Young male patients undergoing treatment for some cancers or blood disorders at CHOC Children’s have another hope for fertility preservation.

The Hyundai Cancer Institute at CHOC Children’s is the only program on the West Coast offering testicular cryopreservation as an option for young male patients unable to bank sperm but who would like to take steps to preserve future fertility.

Under the program, testicular tissue is biopsied and stored in liquid nitrogen at temperatures close to absolute zero for future use. Recent research indicates these biopsies contain stem cells, leading to the possibility of generating sperm in the future, says Dr. Carol Lin, an oncologist at the Cancer Institute, and Lisa Klimpel, an oncology nurse practitioner.
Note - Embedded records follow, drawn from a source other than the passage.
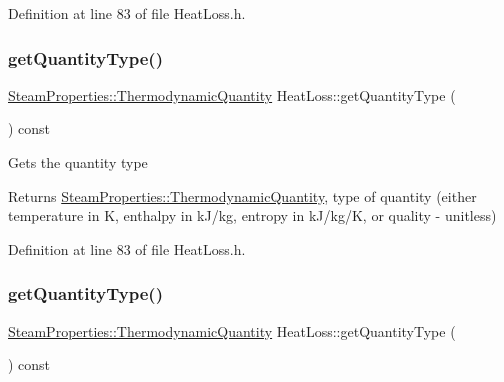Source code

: Definition at line 83 of file Heat\+Loss.\+h.

\mbox{\label{class_heat_loss_a92dc973c0fd81df192207b3df55d6c2b}} 
\subsubsection{\texorpdfstring{get\+Quantity\+Type()}{getQuantityType()}\hspace{0.1cm}{\footnotesize\ttfamily [2/3]}}
{\footnotesize\ttfamily \hyperlink{class_steam_properties_ae0294bedf7d178c2d8fb6aed0f62fbff}{Steam\+Properties\+::\+Thermodynamic\+Quantity} Heat\+Loss\+::get\+Quantity\+Type (\begin{DoxyParamCaption}{ }\end{DoxyParamCaption}) const\hspace{0.3cm}{\ttfamily [inline]}}

Gets the quantity type \begin{DoxyReturn}{Returns}
\hyperlink{class_steam_properties_ae0294bedf7d178c2d8fb6aed0f62fbff}{Steam\+Properties\+::\+Thermodynamic\+Quantity}, type of quantity (either temperature in K, enthalpy in k\+J/kg, entropy in k\+J/kg/K, or quality -\/ unitless) 
\end{DoxyReturn}


Definition at line 83 of file Heat\+Loss.\+h.

\mbox{\label{class_heat_loss_a92dc973c0fd81df192207b3df55d6c2b}} 
\subsubsection{\texorpdfstring{get\+Quantity\+Type()}{getQuantityType()}\hspace{0.1cm}{\footnotesize\ttfamily [3/3]}}
{\footnotesize\ttfamily \hyperlink{class_steam_properties_ae0294bedf7d178c2d8fb6aed0f62fbff}{Steam\+Properties\+::\+Thermodynamic\+Quantity} Heat\+Loss\+::get\+Quantity\+Type (\begin{DoxyParamCaption}{ }\end{DoxyParamCaption}) const\hspace{0.3cm}{\ttfamily [inline]}}

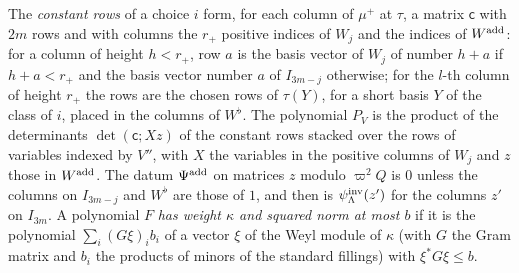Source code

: 
The \emph{constant rows} of a choice $i$ form, for each column of $\mu^+$ at $\tau$, a matrix $\mathsf c$ with $2m$ rows and with columns the $r_+$ positive indices of $W_j$ and the indices of $W^{\rm add}$: for a column of height $h<r_+$, row $a$ is the
basis vector of $W_j$ of number $h+a$ if $h+a<r_+$ and the basis vector number $a$ of $I_{3m-j}$ otherwise; for the $l$-th column of height $r_+$ the rows are the chosen rows of $\tau(Y)$, for a short basis $Y$ of the class of $i$,
placed in the columns of $W^\flat$. The polynomial $P_V$ is the product of the determinants $\det(\mathsf c;Xz)$ of the constant rows stacked over the rows of variables indexed by $V''$, with $X$ the variables in the positive columns of
$W_j$ and $z$ those in $W^{\rm add}$. The datum $\Psi^{\rm add}$ on matrices $z$ modulo $\varpi^2Q$ is $0$ unless the columns on $I_{3m-j}$ and $W^\flat$ are those of $1$, and then is $\psi^{\rm inv}_\Lambda(z')$ for the columns $z'$ on $I_{3m}$. A
polynomial $F$ \emph{has weight $\kappa$ and squared norm at most $b$} if it is the polynomial $\sum_i(G\xi)_ib_i$ of a vector $\xi$ of the Weyl module of $\kappa$ (with $G$ the Gram matrix and $b_i$ the products of minors of the standard
fillings) with $\xi^*G\xi\le b$.

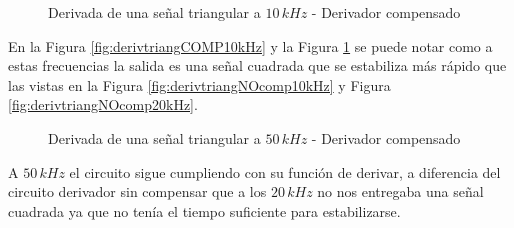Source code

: \documentclass[11pt, a4paper]{article}
\begin{document}
\begin{figure}[H]
	\begin{center}
		\caption{Derivada de una señal triangular a $10 \,kHz$ - Derivador compensado}
		\label{fig:derivtriangCOMP20kHz}
	\end{center}
\end{figure}

En la Figura \ref{fig:derivtriangCOMP10kHz} y la Figura \ref{fig:derivtriangCOMP20kHz} se puede notar como a estas frecuencias la salida es una señal cuadrada que se estabiliza más rápido que las vistas en la Figura \ref{fig:derivtriangNOcomp10kHz} y Figura \ref{fig:derivtriangNOcomp20kHz}.

\begin{figure}[H]
	\begin{center}
		\caption{Derivada de una señal triangular a $50 \,kHz$ - Derivador compensado}
		\label{fig:derivtriangCOMP50kHz}
	\end{center}
\end{figure}

A $50 \, kHz$ el circuito sigue cumpliendo con su función de derivar, a diferencia del circuito derivador sin compensar que a los $20 \, kHz$ no nos entregaba una señal cuadrada ya que no tenía el tiempo suficiente para estabilizarse.
\end{document}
CHOC was among a group of U.S. and Israeli institutions to participate in an eight-year study wherein a network of centers used standardized protocol and centralized processing and freezing to collect and store biopsies.

In total, 189 patients provided samples. A quarter of each sample was used for research and the rest stored for future use. These patients ranged from ages 5 months to 34, with an average age of about 8.

Recently published in the journal Human Reproduction, the study, of which Klimpel is a co-author, found that centralized processing and freezing of testicular tissue from multiple sites is feasible and could accelerate recruitment.

A generation ago, cancer survivors had few options to have biological children. Today, many solutions exist, however many oncologists, despite these advancements, still don’t discuss fertility preservation with their patients, particularly young patients. 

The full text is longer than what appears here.